No fewer than 15 state departments of transportation, dozens of corporations and the U.S. Department of Transportation have a vested interest in what the Midwest Roadside Safety Facility develops.

"The design is totally different than the NASCAR barrier, but the modeling and simulation and analysis techniques developed during the process of designing the SAFER barrier helped us and enabled us to design this better guard rail. We believe all of the guard rails across the country will be built to this new design in the next five or six years. And we believe that will have a significant, measurable impact on fatalities on the highway."

And that doesn't mean Sicking is satisfied with the current configuration of the SAFER barrier. As always, there are advancements in technology and materials that can be applied.
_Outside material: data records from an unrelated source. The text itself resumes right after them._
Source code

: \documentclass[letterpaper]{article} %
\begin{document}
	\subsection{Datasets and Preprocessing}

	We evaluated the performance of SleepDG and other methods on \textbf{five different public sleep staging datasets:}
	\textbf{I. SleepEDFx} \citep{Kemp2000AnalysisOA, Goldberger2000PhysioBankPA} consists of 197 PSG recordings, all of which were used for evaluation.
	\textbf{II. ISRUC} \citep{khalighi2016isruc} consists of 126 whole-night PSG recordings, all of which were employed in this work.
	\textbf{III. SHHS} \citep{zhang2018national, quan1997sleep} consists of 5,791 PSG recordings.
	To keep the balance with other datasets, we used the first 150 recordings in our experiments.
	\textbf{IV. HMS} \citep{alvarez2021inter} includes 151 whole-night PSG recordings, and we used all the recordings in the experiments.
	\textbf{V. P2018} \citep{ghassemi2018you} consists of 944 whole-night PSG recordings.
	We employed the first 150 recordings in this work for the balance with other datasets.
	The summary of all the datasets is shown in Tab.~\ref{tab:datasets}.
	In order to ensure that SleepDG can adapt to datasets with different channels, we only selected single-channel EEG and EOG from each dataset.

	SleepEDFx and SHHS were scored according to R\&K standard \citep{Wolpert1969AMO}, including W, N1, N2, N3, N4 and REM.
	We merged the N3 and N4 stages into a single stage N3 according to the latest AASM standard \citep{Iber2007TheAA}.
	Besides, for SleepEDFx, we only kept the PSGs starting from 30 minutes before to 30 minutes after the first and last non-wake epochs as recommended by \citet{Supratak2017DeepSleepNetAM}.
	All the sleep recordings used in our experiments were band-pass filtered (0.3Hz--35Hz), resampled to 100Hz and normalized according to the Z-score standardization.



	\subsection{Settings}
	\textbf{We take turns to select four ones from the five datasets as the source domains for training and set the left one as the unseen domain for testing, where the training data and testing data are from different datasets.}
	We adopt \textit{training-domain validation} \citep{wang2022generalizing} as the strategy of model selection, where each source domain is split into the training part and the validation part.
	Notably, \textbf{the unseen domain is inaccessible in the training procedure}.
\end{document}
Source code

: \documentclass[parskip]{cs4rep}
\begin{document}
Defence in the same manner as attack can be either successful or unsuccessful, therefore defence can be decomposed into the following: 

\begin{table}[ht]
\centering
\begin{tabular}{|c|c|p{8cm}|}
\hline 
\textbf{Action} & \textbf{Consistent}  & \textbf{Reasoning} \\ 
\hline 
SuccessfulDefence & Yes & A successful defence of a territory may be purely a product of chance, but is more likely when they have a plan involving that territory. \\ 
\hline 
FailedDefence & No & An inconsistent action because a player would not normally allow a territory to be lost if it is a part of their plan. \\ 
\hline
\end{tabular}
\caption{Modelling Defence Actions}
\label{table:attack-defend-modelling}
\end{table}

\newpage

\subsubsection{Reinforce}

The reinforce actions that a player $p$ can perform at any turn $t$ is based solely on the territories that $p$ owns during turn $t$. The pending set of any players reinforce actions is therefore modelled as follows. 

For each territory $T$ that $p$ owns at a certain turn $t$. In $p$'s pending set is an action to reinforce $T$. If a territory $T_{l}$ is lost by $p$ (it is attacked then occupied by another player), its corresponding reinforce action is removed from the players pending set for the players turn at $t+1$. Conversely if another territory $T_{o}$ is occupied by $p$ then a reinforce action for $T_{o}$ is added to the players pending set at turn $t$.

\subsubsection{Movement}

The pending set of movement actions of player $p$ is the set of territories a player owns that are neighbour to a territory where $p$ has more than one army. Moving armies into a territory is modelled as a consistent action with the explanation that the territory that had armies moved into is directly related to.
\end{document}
"Right now, we continue to refine the design," Sicking said. "In any major safety application, the safety improvements come in large leaps, and then you nibble at the edges. Right now, we're nibbling at the edges. We're trying to improve the energy management in the foam blocks behind the barrier, particularly the energy absorbed during the more moderate, common impacts. If we can improve that, we think we can reduce the overall risk of injury to drivers. But in so doing, we want to make sure we don't reduce capacity for the really rare hit, the high-energy one that McDowell took a few weeks ago."

In addition, Sicking and his team are designing barriers for specific needs.

"The biggest focus for the SAFER barrier is making sure we can extend it to other areas of the track as necessary," Sicking said. "So we still are working on refinements to the barrier, attaching it to temporary concrete barriers. Some of these tracks have road courses on them. In that case, there are some cases where you need SAFER barriers in that location."

Every time a driver like Michael McDowell walks away from a serious crash, it validates the hard work and research being done by a group of civil engineers in Lincoln, Neb.